[llvm] r333926 - [AMDGPU][Waitcnt] Fix handling of flat instrs
Mark Searles via llvm-commits
llvm-commits at lists.llvm.org
Mon Jun 4 09:51:59 PDT 2018
Author: msearles
Date: Mon Jun 4 09:51:59 2018
New Revision: 333926
URL: http://llvm.org/viewvc/llvm-project?rev=333926&view=rev
Log:
[AMDGPU][Waitcnt] Fix handling of flat instrs
On GFX9 and earlier, flat memory ops may decrement VMCNT out-of-order as well as LGKMCNT out-of-order.
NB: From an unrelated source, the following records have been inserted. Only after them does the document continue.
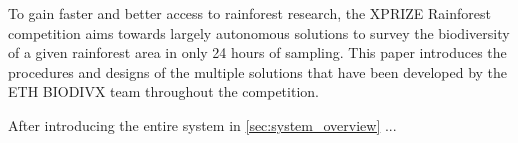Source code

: To gain faster and better access to rainforest research, the XPRIZE Rainforest competition aims towards largely autonomous solutions to survey the biodiversity of a given rainforest area in only 24 hours of sampling.
This paper introduces the procedures and designs of the multiple solutions that have been developed by the ETH BIODIVX team throughout the competition. 

After introducing the entire system in \autoref{sec:system_overview} ...
	
	
	


 
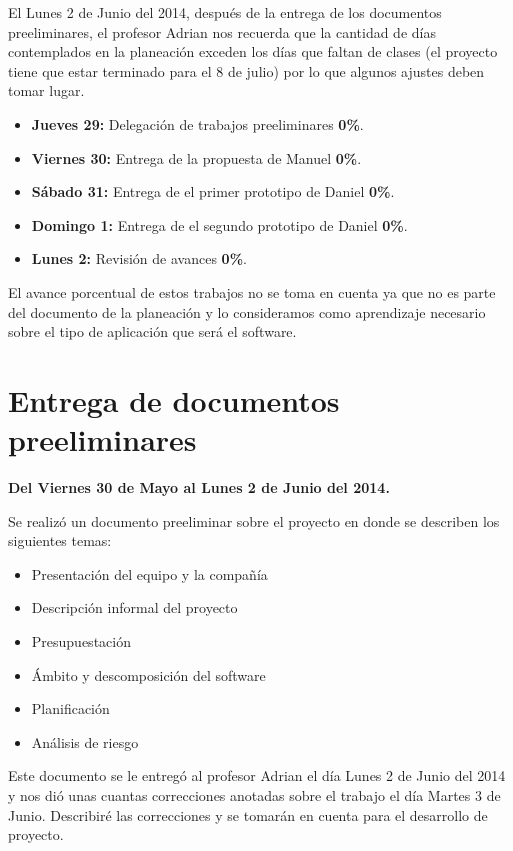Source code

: \documentclass[letterpaper]{article}
\begin{document}
El Lunes 2 de Junio del 2014, después de la entrega de los documentos preeliminares, el profesor Adrian nos recuerda que la cantidad de días contemplados en la planeación exceden los días que faltan de clases (el proyecto tiene que estar terminado para el 8 de julio) por lo que algunos ajustes deben tomar lugar.

\begin{itemize}
  \item \textbf{Jueves 29:} Delegación de trabajos preeliminares \textbf{0\%}.
  \item \textbf{Viernes 30:} Entrega de la propuesta de Manuel \textbf{0\%}.
  \item \textbf{Sábado 31:} Entrega de el primer prototipo de Daniel \textbf{0\%}.
  \item \textbf{Domingo 1:} Entrega de el segundo prototipo de Daniel \textbf{0\%}.
  \item \textbf{Lunes 2:} Revisión de avances \textbf{0\%}.
\end{itemize}

El avance porcentual de estos trabajos no se toma en cuenta ya que no es parte del documento de la planeación y lo consideramos como aprendizaje necesario sobre el tipo de aplicación que será el software.

\section{Entrega de documentos preeliminares}
\textbf{Del Viernes 30 de Mayo al Lunes 2 de Junio del 2014.}

Se realizó un documento preeliminar sobre el proyecto en donde se describen los siguientes temas:

\begin{itemize}
\item Presentación del equipo y la compañía
\item Descripción informal del proyecto
\item Presupuestación
\item Ámbito y descomposición del software
\item Planificación
\item Análisis de riesgo
\end{itemize}

Este documento se le entregó al profesor Adrian el día Lunes 2 de Junio del 2014 y nos dió unas cuantas correcciones anotadas sobre el trabajo el día Martes 3 de Junio. Describiré las correcciones y se tomarán en cuenta para el desarrollo de proyecto.
\end{document}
Differential Revision: https://reviews.llvm.org/D46616
Modified:
llvm/trunk/lib/Target/AMDGPU/AMDGPUSubtarget.h
llvm/trunk/lib/Target/AMDGPU/SIInsertWaitcnts.cpp
llvm/trunk/test/CodeGen/AMDGPU/waitcnt.mir
Modified: llvm/trunk/lib/Target/AMDGPU/AMDGPUSubtarget.h
URL: http://llvm.org/viewvc/llvm-project/llvm/trunk/lib/Target/AMDGPU/AMDGPUSubtarget.h?rev=333926&r1=333925&r2=333926&view=diff
==============================================================================
--- llvm/trunk/lib/Target/AMDGPU/AMDGPUSubtarget.h (original)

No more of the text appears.